PDF Redaction is not working properly with Aspose.PDF 18.10.0
Problem Statement:
- Facing challenges while redacting content from pdf file.
- For your reference, created a console application to reproduce this issue using Aspose.Pdf 18.10 and attached here.
Steps to perform:
- The console application does not contain the license file (Aspose.Total.lic). So, you can set the license on your own.
- Sample PDF(Pdf\PdfConsoleApp.pdf) is also available in console application.
-
Build the solution since the attachment does not contain the bin\Debug folder.
-
Run the console application.
-
It throws an exception from page 21. Here are the exception (System.ArgumentOutOfRangeException) message and the stack trace:
a) Exception message: “Index was out of range. Must be non-negative and less than the size of the collection”
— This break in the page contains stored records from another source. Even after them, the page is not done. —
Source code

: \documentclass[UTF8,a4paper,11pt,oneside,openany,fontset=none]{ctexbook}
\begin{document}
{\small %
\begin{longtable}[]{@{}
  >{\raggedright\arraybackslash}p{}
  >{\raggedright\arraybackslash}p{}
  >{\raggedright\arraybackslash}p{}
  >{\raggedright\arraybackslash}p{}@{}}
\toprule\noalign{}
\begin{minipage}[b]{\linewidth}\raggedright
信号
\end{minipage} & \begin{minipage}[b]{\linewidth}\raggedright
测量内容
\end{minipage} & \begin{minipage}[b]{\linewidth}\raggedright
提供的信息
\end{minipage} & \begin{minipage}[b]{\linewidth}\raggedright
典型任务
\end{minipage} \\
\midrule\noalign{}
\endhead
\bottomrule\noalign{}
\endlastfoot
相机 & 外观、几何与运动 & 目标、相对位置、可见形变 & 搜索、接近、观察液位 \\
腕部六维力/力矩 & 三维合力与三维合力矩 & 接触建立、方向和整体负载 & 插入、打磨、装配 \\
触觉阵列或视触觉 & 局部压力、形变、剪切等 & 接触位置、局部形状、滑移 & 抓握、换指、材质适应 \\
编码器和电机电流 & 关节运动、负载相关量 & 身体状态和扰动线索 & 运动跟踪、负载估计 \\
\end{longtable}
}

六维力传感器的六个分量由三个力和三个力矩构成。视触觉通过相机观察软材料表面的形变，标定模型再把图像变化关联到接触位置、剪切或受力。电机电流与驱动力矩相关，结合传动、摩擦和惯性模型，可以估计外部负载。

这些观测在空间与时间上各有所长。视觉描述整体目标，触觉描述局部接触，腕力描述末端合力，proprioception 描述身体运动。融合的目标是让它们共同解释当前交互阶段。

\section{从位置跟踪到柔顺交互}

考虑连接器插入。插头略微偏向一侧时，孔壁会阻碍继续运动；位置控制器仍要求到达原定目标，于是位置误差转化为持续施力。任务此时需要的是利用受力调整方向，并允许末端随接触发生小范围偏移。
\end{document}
Stack trace: “at System.ThrowHelper.ThrowArgumentOutOfRangeException(ExceptionArgument argument, ExceptionResource resource)\r\n at Aspose.Pdf.Text.TableAbsorber.\u0002(Page \u0002)\r\n at Aspose.Pdf.Text.TableAbsorber.\u0002(Page \u0002)\r\n at \u000f ??.\u0002(Page \u0002, Rectangle \u0003, Rectangle& \u0005)\r\n at \u000f ??.\u0002(TextFragment \u0002, Double \u0003)\r\n at \u000f ??..ctor(TextFragment \u0002, Double \u0003)\r\n at Aspose.Pdf.Text.TextFragment.set_Text(String value)\r\n at RedactionAsposePDF.TextRedaction.RedactKeywords(Stream fileStream, List`1 keywords, String fileName) in E:\SourceCode\Content Analysis\Proofs of Concept\Console App for PDF Redaction\RedactionAsposePDF\TextRedaction.cs:line 40\r\n at RedactionAsposePDF.Program.PdfTextRedaction() in E:\SourceCode\Content Analysis\Proofs of Concept\Console App for PDF Redaction\RedactionAsposePDF\Program.cs:line 25\r\n at RedactionAsposePDF.Program.Main(String[] args) in E:\SourceCode\Content Analysis\Proofs of Concept\Console App for PDF Redaction\RedactionAsposePDF\Program.cs:line 10” -
On further investigating, found that in TextFragmentAbsorber.TextFragments (TextFragmentAbsorber.Text is empty), the TextFragmentAbsorber.TextFragments.Count is present even though the word does not exist in that page (If the word exists, the count is more than the actual count). And when it tries to replace the word, the word is not found. Hence, the exception.RedactionAsposePDF.zip (104.7 KB)